Il était une borne posée en 1966, 5 ans avant ma naissance
Petit édifice moussu de pierre qu’on s’amusait enfant à sauter sans le toucher
Il était une forêt, la « Warndt » dont l’orée fixait la borne
Espace boisé et familier, à portée de bien peu de pas de ma domus
A ma droite des champs cultivés, un campus[1] où à l’aube on voyait des biches
A ma gauche le cimetière qui au fil des ans a accueilli nos proches
Entre le cimetière et la forêt une route menant à l’hôpital de Freyming
Verglacée au plus fort de l’hiver, ligne de courses pendant les beaux jours pour plus d’un
Depuis le 16 mars 2020, la borne a repris de sa superbe.
Pensez !
Elle marque le territoire de l’« autre proche ». Si je la dépasse, je suis en Allemagne.

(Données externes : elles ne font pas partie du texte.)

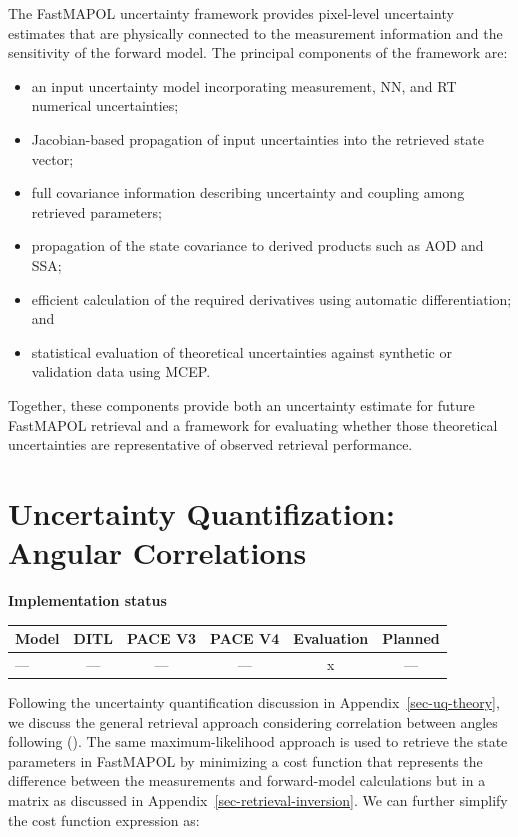 \documentclass[
  11pt,
  letterpaper,
]{scrreprt}
\providecommand{\tightlist}{%
  \setlength{\itemsep}{0pt}\setlength{\parskip}{0pt}}
\begin{document}
The FastMAPOL uncertainty framework provides pixel-level uncertainty
estimates that are physically connected to the measurement information
and the sensitivity of the forward model. The principal components of
the framework are:

\begin{itemize}
\tightlist
\item
  an input uncertainty model incorporating measurement, NN, and RT
  numerical uncertainties;
\item
  Jacobian-based propagation of input uncertainties into the retrieved
  state vector;
\item
  full covariance information describing uncertainty and coupling among
  retrieved parameters;
\item
  propagation of the state covariance to derived products such as AOD
  and SSA;
\item
  efficient calculation of the required derivatives using automatic
  differentiation; and
\item
  statistical evaluation of theoretical uncertainties against synthetic
  or validation data using MCEP.
\end{itemize}

Together, these components provide both an uncertainty estimate for
future FastMAPOL retrieval and a framework for evaluating whether those
theoretical uncertainties are representative of observed retrieval
performance.

\chapter{Uncertainty Quantifization: Angular
Correlations}\label{sec-uq-correlation}

\textbf{Implementation status}

\begin{longtable}[]{@{}lccccc@{}}
\toprule\noalign{}
Model & DITL & PACE V3 & PACE V4 & Evaluation & Planned \\
\midrule\noalign{}
\endhead
\bottomrule\noalign{}
\endlastfoot
--- & --- & --- & --- & x & --- \\
\end{longtable}

Following the uncertainty quantification discussion in
Appendix~\ref{sec-uq-theory}, we discuss the general retrieval approach
considering correlation between angles following
(). The same
maximum-likelihood approach is used to retrieve the state parameters in
FastMAPOL by minimizing a cost function that represents the difference
between the measurements and forward-model calculations but in a matrix
as discussed in Appendix~\ref{sec-retrieval-inversion}. We can further
simplify the cost function expression as:
\end{document}
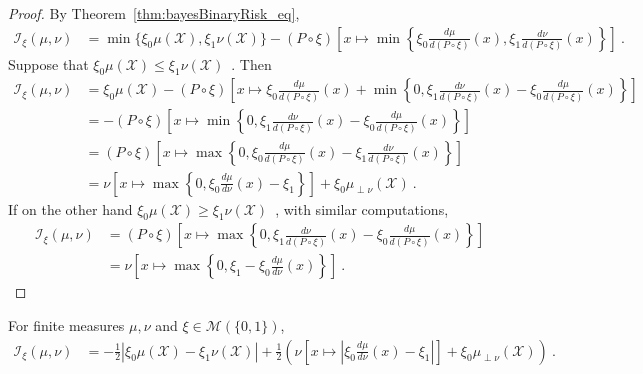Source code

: \begin{proof}%
{}
By Theorem~\ref{thm:bayesBinaryRisk_eq},
\begin{align*}
\mathcal I_\xi(\mu, \nu)
&= \min\{\xi_0\mu(\mathcal X), \xi_1\nu(\mathcal X)\} - (P \circ \xi)\left[x \mapsto \min \left\{\xi_0\frac{d \mu}{d(P \circ \xi)}(x), \xi_1\frac{d \nu}{d(P \circ \xi)}(x)\right\}\right]
\: .
\end{align*}
Suppose that $\xi_0\mu(\mathcal X) \le \xi_1\nu(\mathcal X)$~. Then
\begin{align*}
\mathcal I_\xi(\mu, \nu)
&= \xi_0\mu(\mathcal X) - (P \circ \xi)\left[x \mapsto \xi_0\frac{d \mu}{d(P \circ \xi)}(x) + \min \left\{0 , \xi_1\frac{d \nu}{d(P \circ \xi)}(x) - \xi_0\frac{d \mu}{d(P \circ \xi)}(x)\right\}\right]
\\
&= - (P \circ \xi)\left[x \mapsto \min \left\{0 , \xi_1\frac{d \nu}{d(P \circ \xi)}(x) - \xi_0\frac{d \mu}{d(P \circ \xi)}(x) \right\}\right]
\\
&= (P \circ \xi)\left[x \mapsto \max \left\{0 , \xi_0\frac{d \mu}{d(P \circ \xi)}(x) - \xi_1\frac{d \nu}{d(P \circ \xi)}(x) \right\}\right]
\\
&= \nu\left[ x \mapsto \max \left\{0 , \xi_0\frac{d \mu}{d\nu}(x) - \xi_1 \right\} \right] + \xi_0 \mu_{\perp \nu}(\mathcal X)
\: .
\end{align*}
If on the other hand $\xi_0\mu(\mathcal X) \ge \xi_1\nu(\mathcal X)$~, with similar computations,
\begin{align*}
\mathcal I_\xi(\mu, \nu)
&= (P \circ \xi)\left[x \mapsto \max \left\{0 , \xi_1\frac{d \nu}{d(P \circ \xi)}(x) - \xi_0\frac{d \mu}{d(P \circ \xi)}(x) \right\}\right]
\\
&= \nu\left[ x \mapsto \max \left\{0 , \xi_1 - \xi_0\frac{d \mu}{d\nu}(x) \right\} \right]
\: .
\end{align*}
\end{proof}

\begin{corollary}
  \label{cor:statInfo_eq_integral_abs}
  For finite measures $\mu, \nu$ and $\xi \in \mathcal M(\{0,1\})$,
  \begin{align*}
  \mathcal I_\xi(\mu, \nu)
  &= -\frac{1}{2} \left\vert\xi_0 \mu(\mathcal X) - \xi_1 \nu(\mathcal X)\right\vert + \frac{1}{2}\left( \nu\left[ x \mapsto \left\vert\xi_0\frac{d \mu}{d\nu}(x) - \xi_1 \right\vert \right]  + \xi_0 \mu_{\perp \nu}(\mathcal X)\right)
  \: .
  \end{align*}
\end{corollary}


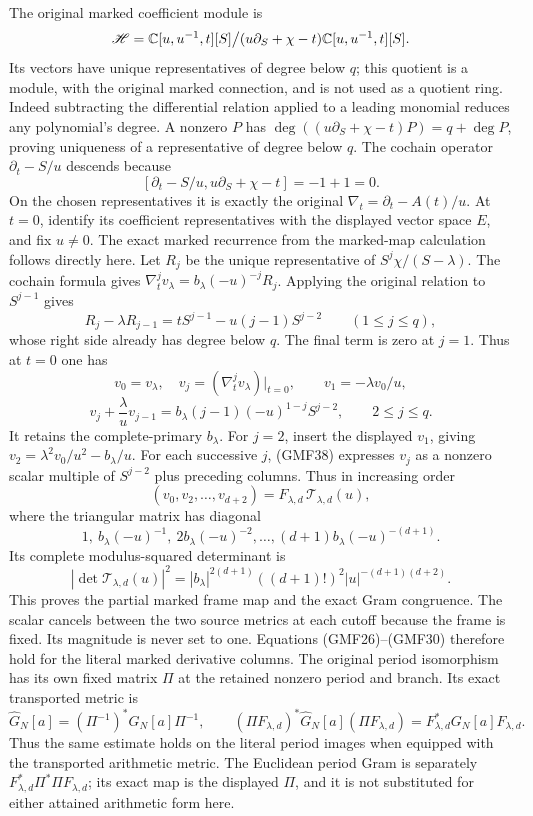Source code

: The original marked coefficient module is
\[
 \mathscr H=\C[u,u^{-1},t][S]\big/
       (u\partial_S+\chi-t)\C[u,u^{-1},t][S].
\]
Its vectors have unique representatives of degree below
\(q\); this quotient is a module, with the original marked
connection, and is not used as a quotient ring.
Indeed subtracting the differential relation applied to
a leading monomial reduces any polynomial's degree.
A nonzero \(P\) has
\(\deg((u\partial_S+\chi-t)P)=q+\deg P\), proving
uniqueness of a representative of degree below \(q\).
The cochain operator \(\partial_t-S/u\) descends because
\[
 [\partial_t-S/u,u\partial_S+\chi-t]=-1+1=0.
\]
On the chosen representatives it is exactly the original
\(\nabla_t=\partial_t-A(t)/u\).
At \(t=0\), identify its coefficient representatives with
the displayed vector space \(E\), and fix \(u\ne0\).
The exact marked recurrence from the marked-map
calculation \cite{a02gmf:markedProvider} follows directly here.
Let \(R_j\) be the unique representative of
\(S^j\chi/(S-\lambda)\).  The cochain formula gives
\(\nabla_t^jv_\lambda=b_\lambda(-u)^{-j}R_j\).
Applying the original relation to \(S^{j-1}\) gives
\[
 R_j-\lambda R_{j-1}
   =tS^{j-1}-u(j-1)S^{j-2}\qquad(1\le j\le q),
\]
whose right side already has degree below \(q\).
The final term is zero at \(j=1\).
Thus at \(t=0\) one has
\[
 v_0=v_\lambda,\quad v_j=(\nabla_t^j v_\lambda)|_{t=0},
 \qquad v_1=-\lambda v_0/u,
\]
\begin{equation}\tag{GMF38}
 v_j+\frac{\lambda}{u}v_{j-1}
   =b_\lambda(j-1)(-u)^{1-j}S^{j-2},
                    \qquad 2\le j\le q.
\end{equation}
It retains the complete-primary \(b_\lambda\).
For \(j=2\), insert the displayed \(v_1\), giving
\(v_2=\lambda^2v_0/u^2-b_\lambda/u\).
For each successive \(j\), (GMF38) expresses \(v_j\)
as a nonzero scalar multiple of \(S^{j-2}\) plus preceding
columns.  Thus in increasing order
\[
 (v_0,v_2,\ldots,v_{d+2})
       =F_{\lambda,d}\,\mathcal T_{\lambda,d}(u),
\]
where the triangular matrix has diagonal
\[
 1,\ b_\lambda(-u)^{-1},\
 2b_\lambda(-u)^{-2},\ldots,
 (d+1)b_\lambda(-u)^{-(d+1)}.
\]
Its complete modulus-squared determinant is
\begin{equation}\tag{GMF39}
 |\det\mathcal T_{\lambda,d}(u)|^2
 =|b_\lambda|^{2(d+1)}((d+1)!)^2
                        |u|^{-(d+1)(d+2)}.
\end{equation}
This proves the partial marked frame map and the exact
Gram congruence.  The scalar cancels between the two source
metrics at each cutoff because the frame is fixed.
Its magnitude is never set to one.  Equations (GMF26)--(GMF30)
therefore hold for the literal marked derivative columns.
The original period isomorphism has its own fixed matrix
\(\Pi\) at the retained nonzero period and branch.  Its exact
transported metric is
\[
 \widehat G_N[a]=(\Pi^{-1})^*G_N[a]\Pi^{-1},\qquad
 (\Pi F_{\lambda,d})^*\widehat G_N[a](\Pi F_{\lambda,d})
                  =F_{\lambda,d}^*G_N[a]F_{\lambda,d}.
\]
Thus the same estimate holds on the literal period images
when equipped with the transported arithmetic metric.
The Euclidean period Gram is separately
\(F_{\lambda,d}^*\Pi^*\Pi F_{\lambda,d}\);
its exact map is the displayed \(\Pi\), and it is not
substituted for either attained arithmetic form here.


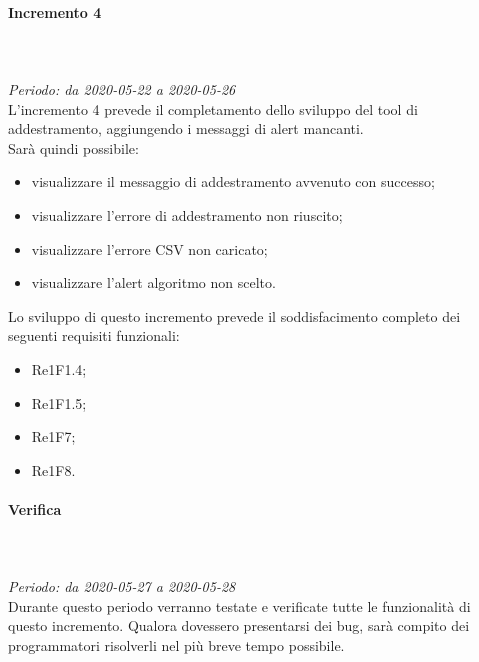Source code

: \paragraph{Incremento 4}\mbox{} \\ \mbox{} \\ 
\textit{Periodo: da 2020-05-22 a 2020-05-26}\\
L’incremento 4 prevede il completamento dello sviluppo del tool di addestramento, aggiungendo i messaggi di alert mancanti.\\
Sarà quindi possibile:
\begin{itemize}
	\item visualizzare il messaggio di addestramento avvenuto con successo;
	\item visualizzare l'errore di addestramento non riuscito;
	\item visualizzare l'errore CSV non caricato;
	\item visualizzare l'alert algoritmo non scelto. 
\end{itemize}
Lo sviluppo di questo incremento prevede il soddisfacimento completo dei seguenti requisiti funzionali:
\begin{itemize}
\item Re1F1.4;
\item Re1F1.5;
\item Re1F7;
\item Re1F8.
\end{itemize}
\paragraph*{Verifica}\mbox{} \\ \mbox{} \\ 
\textit{Periodo: da 2020-05-27 a 2020-05-28}\\
Durante questo periodo verranno testate e verificate tutte le funzionalità di questo incremento. Qualora dovessero presentarsi dei bug, sarà compito dei programmatori risolverli nel più breve tempo possibile.

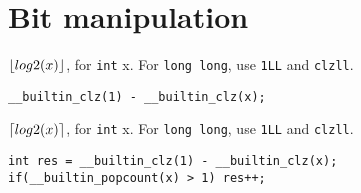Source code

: \section{Bit manipulation}

$\lfloor log2(x)\rfloor$, for \verb|int| x. For \verb|long long|, use \verb|1LL| and \verb|clzll|.
\begin{lstlisting}
__builtin_clz(1) - __builtin_clz(x);
\end{lstlisting}

$\lceil log2(x)\rceil$, for \verb|int| x. For \verb|long long|, use \verb|1LL| and \verb|clzll|.
\begin{lstlisting}
int res = __builtin_clz(1) - __builtin_clz(x);
if(__builtin_popcount(x) > 1) res++;
\end{lstlisting}
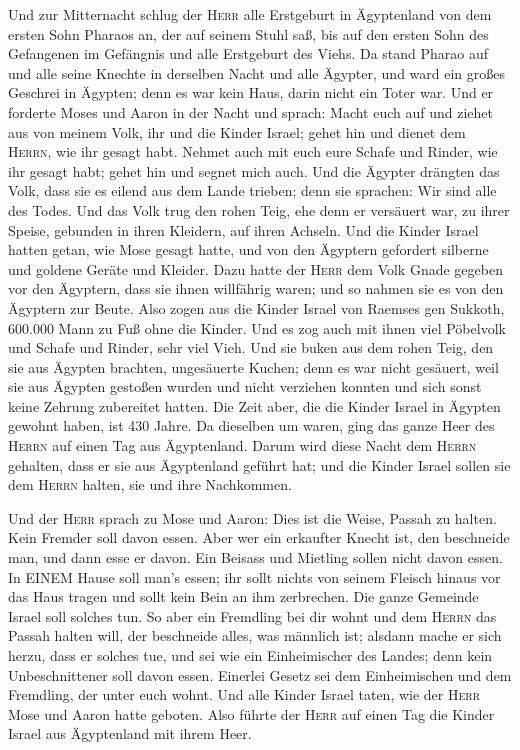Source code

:  Und zur Mitternacht schlug der \textsc{Herr} alle
Erstgeburt in Ägyptenland von dem ersten Sohn Pharaos an, der auf seinem
Stuhl saß, bis auf den ersten Sohn des Gefangenen im Gefängnis und alle
Erstgeburt des Viehs.  Da stand Pharao auf und alle seine
Knechte in derselben Nacht und alle Ägypter, und ward ein großes
Geschrei in Ägypten; denn es war kein Haus, darin nicht ein Toter war.
 Und er forderte Moses und Aaron in der Nacht und sprach:
Macht euch auf und ziehet aus von meinem Volk, ihr und die Kinder
Israel; gehet hin und dienet dem \textsc{Herrn}, wie ihr gesagt habt.
 Nehmet auch mit euch eure Schafe und Rinder, wie ihr
gesagt habt; gehet hin und segnet mich auch.  Und die
Ägypter drängten das Volk, dass sie es eilend aus dem Lande trieben;
denn sie sprachen: Wir sind alle des Todes.  Und das Volk
trug den rohen Teig, ehe denn er versäuert war, zu ihrer Speise,
gebunden in ihren Kleidern, auf ihren Achseln.  Und die
Kinder Israel hatten getan, wie Mose gesagt hatte, und von den Ägyptern
gefordert silberne und goldene Geräte und Kleider.  Dazu
hatte der \textsc{Herr} dem Volk Gnade gegeben vor den Ägyptern, dass
sie ihnen willfährig waren; und so nahmen sie es von den Ägyptern zur
Beute.  Also zogen aus die Kinder Israel von Raemses gen
Sukkoth, 600.000 Mann zu Fuß ohne die Kinder.  Und es zog
auch mit ihnen viel Pöbelvolk und Schafe und Rinder, sehr viel Vieh.
 Und sie buken aus dem rohen Teig, den sie aus Ägypten
brachten, ungesäuerte Kuchen; denn es war nicht gesäuert, weil sie aus
Ägypten gestoßen wurden und nicht verziehen konnten und sich sonst keine
Zehrung zubereitet hatten.  Die Zeit aber, die die Kinder
Israel in Ägypten gewohnt haben, ist 430 Jahre.  Da
dieselben um waren, ging das ganze Heer des \textsc{Herrn} auf einen Tag
aus Ägyptenland.  Darum wird diese Nacht dem
\textsc{Herrn} gehalten, dass er sie aus Ägyptenland geführt hat; und
die Kinder Israel sollen sie dem \textsc{Herrn} halten, sie und ihre
Nachkommen.

 Und der \textsc{Herr} sprach zu Mose und Aaron: Dies ist
die Weise, Passah zu halten. Kein Fremder soll davon essen.
 Aber wer ein erkaufter Knecht ist, den beschneide man,
und dann esse er davon.  Ein Beisass und Mietling sollen
nicht davon essen.  In EINEM Hause soll man's essen; ihr
sollt nichts von seinem Fleisch hinaus vor das Haus tragen und sollt
kein Bein an ihm zerbrechen.  Die ganze Gemeinde Israel
soll solches tun.  So aber ein Fremdling bei dir wohnt
und dem \textsc{Herrn} das Passah halten will, der beschneide alles, was
männlich ist; alsdann mache er sich herzu, dass er solches tue, und sei
wie ein Einheimischer des Landes; denn kein Unbeschnittener soll davon
essen.  Einerlei Gesetz sei dem Einheimischen und dem
Fremdling, der unter euch wohnt.  Und alle Kinder Israel
taten, wie der \textsc{Herr} Mose und Aaron hatte geboten.
 Also führte der \textsc{Herr} auf einen Tag die Kinder
Israel aus Ägyptenland mit ihrem Heer.


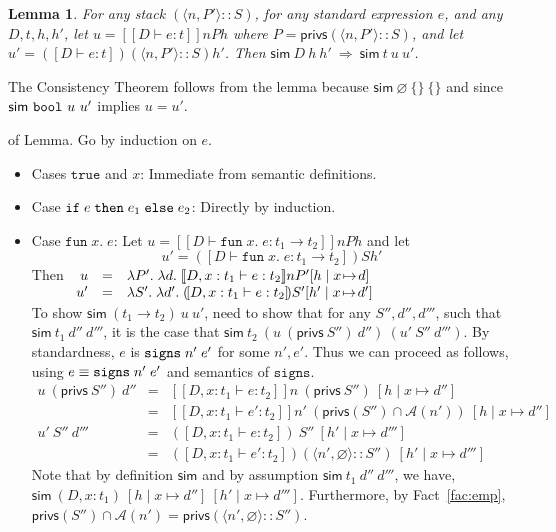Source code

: \documentclass[submission,copyright,creativecommons]{eptcs}
\newcommand{\ifthenelse}[3]{\IF\;#1\;\THEN\;#2\;\ELSE\;#3}
\newcommand{\signs}[2]{\SIGNS\;#1\;#2}
\newcommand{\BOOL}{\mbox{\texttt{bool}}}
\newcommand{\ELSE}{\mbox{\texttt{else}}}
\newcommand{\IF}{\mbox{\texttt{if}}}
\newcommand{\THEN}{{\texttt{then}}}
\newcommand{\TRUE}{{\texttt{true}}}
\newcommand{\A}{\mathcal{A}}
\newcommand{\ldb}{[\![}
\newcommand{\rdb}{]\!]}
\newcommand{\means}[1]{\ldb {#1}\rdb}
\newcommand{\intersect}{\cap}
\newcommand{\proves}{\vdash}
\newcommand{\ext}[3]{[#1\mid#2\!\mapsto\!#3]}
\newcommand{\lam}[2]{\lambda #1.\; #2} \newcommand{\all}[2]{\forall #1.\; #2}
\newcommand{\Empty}{\varnothing}
\newcommand{\tuple}[1]{\langle #1 \rangle}
\newcommand{\SIGNS}{\mbox{\texttt{signs}}}
\newcommand{\privs}{\textsf{privs}}
\newcommand{\Sim}{\textsf{sim}}
\newcommand{\LAM}[2]{{\mathtt{fun}\; #1.\; #2}}
\newcommand{\D}{D} \newcommand{\ty}{t} \renewcommand{\th}{\theta}
\newcommand{\n}{n} \newcommand{\p}{p} \newcommand{\Ps}{\Pi} \newcommand{\h}{h}
\newcommand{\meanss}[1]{(\![ {#1}]\!)}
\renewcommand{\implies}{\mathbin{\:\Rightarrow\:}}
\newtheorem{lemma}[theorem]{Lemma}
\newenvironment{xproof}{\begin{trivlist}\item[\hskip\labelsep{\bf  
Proof:}]}{\end{trivlist}}
\begin{document}
\begin{lemma}
\label{lem:sim}
For any  stack $(\tuple{\n,P'}::S)$, for any 
standard expression $e$, and any $\D,\ty,\h, \h'$,
let $u=\means{\D\proves e:\ty}\n P \h$ where $P=\privs(\tuple{\n,P'}::S)$, 
and let 
\( u'=\meanss{\D\proves e:\ty}(\tuple{\n,P'}::S)\h'\).
Then $\Sim~\D~\h~\h'\implies \Sim~\ty~u~u'$.
\end{lemma}
The Consistency Theorem follows from the lemma because 
$\Sim~\Empty~\{\}~\{\}$ and since $\Sim~\BOOL~u~u'$ implies $u=u'$.
\begin{xproof} of Lemma. Go by induction on $e$.  
\begin{itemize}
\item Cases $\TRUE$ and $x$:
Immediate from semantic definitions.
\item Case $\ifthenelse{e}{e_1}{e_2}$:
Directly by induction.
\item Case $\LAM{x}{e}$:
Let $u=\means{\D\proves\LAM{x}{e}:\ty_1\to\ty_2}\n P \h$ and
let \[ u'=\meanss{\D\proves\LAM{x}{e}:\ty_1\to\ty_2}S \h' \] Then 
\(\begin{array}[t]{rcl}
u &=&
\lam{P'}
    {\lam{d}
    {\means{\D,x:\ty_{1}\proves e:\ty_{2}}\n P'\ext{\h}{x}{d}}}\\
u'&=&
\lam{S'}
    {\lam{d'}
         {\meanss{\D,x:\ty_{1}\proves e:\ty_{2}}S' \ext{\h'}{x}{d'}}}
\end{array}
\)\\
To show $\Sim~(\ty_1\to\ty_2)~u~u'$, need to show that for any $S'',
d'', d'''$, such that $\Sim~\ty_1~d''~d'''$, it is
the case that $\Sim~\ty_2~(u~(\privs~S'')~d'')~(u'~S''~d''')$.  By
standardness, $e$ is $\signs{\n'}{e'}$ for some $\n',e'$.  Thus we can
proceed as follows, using $e \equiv \signs{\n'}{e'}$ and semantics of
$\mathtt{signs}$.
\begin{eqnarray*}
u~(\privs~S'')~d''
&=&
\means{\D,x:\ty_1\proves e:\ty_2}\n~(\privs~S'')~\ext{\h}{x}{d''}\\
&=& 
\means{\D,x:\ty_1\proves e':\ty_2}\n'~(\privs(S'')\intersect\A(\n'))~\ext{\h}{x}{d''}\\[2mm]
u'~S''~d'''
&=&
\meanss{\D,x:\ty_1\proves e:\ty_2}~S''~\ext{\h'}{x}{d'''}\\
&=& 
\meanss{\D,x:\ty_1\proves e':\ty_2}(\tuple{\n',\Empty}::S'')~\ext{\h'}{x}{d'''}
\end{eqnarray*}
Note that by definition $\Sim$ and by assumption $\Sim~\ty_1~d''~d'''$,
we have, $\Sim~(\D,x:\ty_1)~\ext{h}{x}{d''}~\ext{h'}{x}{d'''}$. Furthermore,
by Fact~\ref{fac:emp}, 
$\privs(S'')\intersect\A(\n')=\privs(\tuple{\n',\Empty}::S'')$. 

\end{itemize}
\end{xproof}
\end{document}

Moi qui n’ai jamais été dans cette forêt avec des papiers d’identité, je réalise soudain que, au-delà de cette limite matérialisée, je suis une étrangère.
Mais ne le suis-je pas encore de ce côté-ci puisque je dois justifier par écrit ma présence ? Pour venir photographier la borne, j’ai téléchargé une attestation de déplacement…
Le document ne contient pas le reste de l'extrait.